How do the Iranian public feel about their current leadership

Aren’t they getting tired of the 60 year old war on the Jews yet? What about assisting Sudan which has a bad track record for ethnic cleansing?

My understanding was that the Iranian public is suprisingly liberal, and not much like their leaders. So how do many of them feel about what is currently going on with the current president always trying to provoke the world or stir up ethnic hatred or with the leaders trying to obtain nuclear weapons?

Define “they”.

From what I’ve read, young urban Teheranites are sick to the back teeth of the theocracy, and until recently were behaving just like westerners - in private. Women were starting to redefine traditional Islamic dress, allowing hair and blue jeans to be visible in public, and so on. Women were getting higher up in the civil service, and the “democratic” government was gaining more control.

Then comes the backlash, 9/11, the invasions of Afghanistan and Iraq, and the perceived west vs. Muslim schism, and Ahmadinejad was voted in.

However, there’s nothing like a common enemy to unite the people behind their leader, however much they may dislike him/her domestically. And Ahmadinejad knows this.

This is such a big question it could take forever to answer it.

I’ll just make a few points.

  1. Apathy is really the big thing now. Most Iranians are young. They put their hopes in Khatami and his “moderates.” Khatami turned out not to be a reformer at all. In fact, things got worse in many ways during his presidency. Student protests were brutally suppressed, the media was corralled firmly under the thumb of the state and funding for terrorist groups such as Hezbollah went up. I hear more and more that Iranians have given up on the political system (which bans most candidates anyway) and have just resigned themselves to their fate of living under the clerics.

  2. Ahmadinadjad has not really changed anything in Iran.
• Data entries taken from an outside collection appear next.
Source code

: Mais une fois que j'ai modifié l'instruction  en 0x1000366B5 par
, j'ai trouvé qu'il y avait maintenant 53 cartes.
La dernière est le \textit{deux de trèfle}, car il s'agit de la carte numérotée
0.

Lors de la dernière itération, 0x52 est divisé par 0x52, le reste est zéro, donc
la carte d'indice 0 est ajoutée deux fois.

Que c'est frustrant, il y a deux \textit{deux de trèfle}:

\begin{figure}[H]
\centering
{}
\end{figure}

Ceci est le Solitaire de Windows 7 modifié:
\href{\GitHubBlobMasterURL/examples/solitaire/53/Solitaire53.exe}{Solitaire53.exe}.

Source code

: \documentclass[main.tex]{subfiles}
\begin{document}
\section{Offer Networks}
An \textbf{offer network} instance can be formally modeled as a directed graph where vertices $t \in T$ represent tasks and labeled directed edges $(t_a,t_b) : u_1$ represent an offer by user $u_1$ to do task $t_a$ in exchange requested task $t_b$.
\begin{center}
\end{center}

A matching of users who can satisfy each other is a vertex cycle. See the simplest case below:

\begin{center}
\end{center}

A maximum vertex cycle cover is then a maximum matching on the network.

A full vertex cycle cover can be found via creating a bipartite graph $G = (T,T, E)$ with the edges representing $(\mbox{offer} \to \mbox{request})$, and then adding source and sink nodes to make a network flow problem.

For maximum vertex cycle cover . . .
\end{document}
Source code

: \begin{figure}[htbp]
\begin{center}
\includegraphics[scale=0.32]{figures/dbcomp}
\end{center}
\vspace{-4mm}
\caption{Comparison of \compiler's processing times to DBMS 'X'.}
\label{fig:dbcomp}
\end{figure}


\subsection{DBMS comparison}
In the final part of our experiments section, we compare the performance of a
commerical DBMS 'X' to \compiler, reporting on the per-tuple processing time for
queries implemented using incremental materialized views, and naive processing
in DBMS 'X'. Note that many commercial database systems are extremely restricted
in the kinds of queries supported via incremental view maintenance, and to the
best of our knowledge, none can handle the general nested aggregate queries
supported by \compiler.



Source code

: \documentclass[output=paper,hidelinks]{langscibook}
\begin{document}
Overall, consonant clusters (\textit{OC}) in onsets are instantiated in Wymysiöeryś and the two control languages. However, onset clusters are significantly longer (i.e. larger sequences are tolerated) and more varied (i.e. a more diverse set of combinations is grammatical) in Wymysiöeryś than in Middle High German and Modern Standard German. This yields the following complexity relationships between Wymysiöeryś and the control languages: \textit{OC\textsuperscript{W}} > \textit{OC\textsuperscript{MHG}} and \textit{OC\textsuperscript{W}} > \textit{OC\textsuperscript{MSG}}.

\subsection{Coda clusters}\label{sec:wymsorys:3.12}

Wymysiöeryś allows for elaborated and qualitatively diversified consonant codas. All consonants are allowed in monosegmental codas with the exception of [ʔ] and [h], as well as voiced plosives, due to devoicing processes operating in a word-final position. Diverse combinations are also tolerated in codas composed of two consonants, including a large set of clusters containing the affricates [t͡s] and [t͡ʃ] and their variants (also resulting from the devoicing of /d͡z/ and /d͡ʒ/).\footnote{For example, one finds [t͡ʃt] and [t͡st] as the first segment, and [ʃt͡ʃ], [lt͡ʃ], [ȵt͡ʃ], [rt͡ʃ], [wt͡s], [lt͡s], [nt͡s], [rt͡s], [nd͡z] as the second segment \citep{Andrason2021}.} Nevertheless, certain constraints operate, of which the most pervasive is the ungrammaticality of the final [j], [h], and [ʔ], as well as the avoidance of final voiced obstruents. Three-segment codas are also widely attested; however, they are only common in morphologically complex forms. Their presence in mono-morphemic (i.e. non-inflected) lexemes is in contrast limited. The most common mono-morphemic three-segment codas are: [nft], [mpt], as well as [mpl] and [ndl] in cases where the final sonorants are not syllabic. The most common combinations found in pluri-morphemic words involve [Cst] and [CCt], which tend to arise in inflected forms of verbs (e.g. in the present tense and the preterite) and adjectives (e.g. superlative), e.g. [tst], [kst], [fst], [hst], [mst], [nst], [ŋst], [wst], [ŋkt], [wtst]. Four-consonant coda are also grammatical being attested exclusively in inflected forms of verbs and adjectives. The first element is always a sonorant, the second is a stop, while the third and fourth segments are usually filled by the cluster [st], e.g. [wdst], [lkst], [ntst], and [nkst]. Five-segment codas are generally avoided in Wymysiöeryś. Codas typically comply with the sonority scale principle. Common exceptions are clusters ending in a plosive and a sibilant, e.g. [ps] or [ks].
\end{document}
He as said a number of outrageous things, but I can’t think of any significant change in Iranian policy that has resulted from his presidency so far. Remember, it is the Supreme Leader who holds the real power in Iran, not the President. Khatami was actually a better president at advancing the cause of the conservatives because he was able to put a cuddly public image on the Islamic state which helped in it’s relations with Europe. If I were an Iranian Jew, however, I would be really worried about the obsessive anti-semetic vitriol coming out of the Iranian government lately.

  3. Despite all of Iran’s oil wealth, the economy is in the tank. Unemployment is way high and inflation is awful. The more the government can divert people’s attention to international affairs, the better off they are. Ahmadinadjad plans to fix the economy with command economics. Yeah, that will work well. It is quite a turnabout that a nation that executed countless thousands of people on the charge of being “communist” now has a hard-line president who wants to impose a centrally planned economy on Iran.

I don’t think that is fair because all non-conservative leaders were banned from the last election. So there is no telling who the public would’ve voted for had it been a fair election.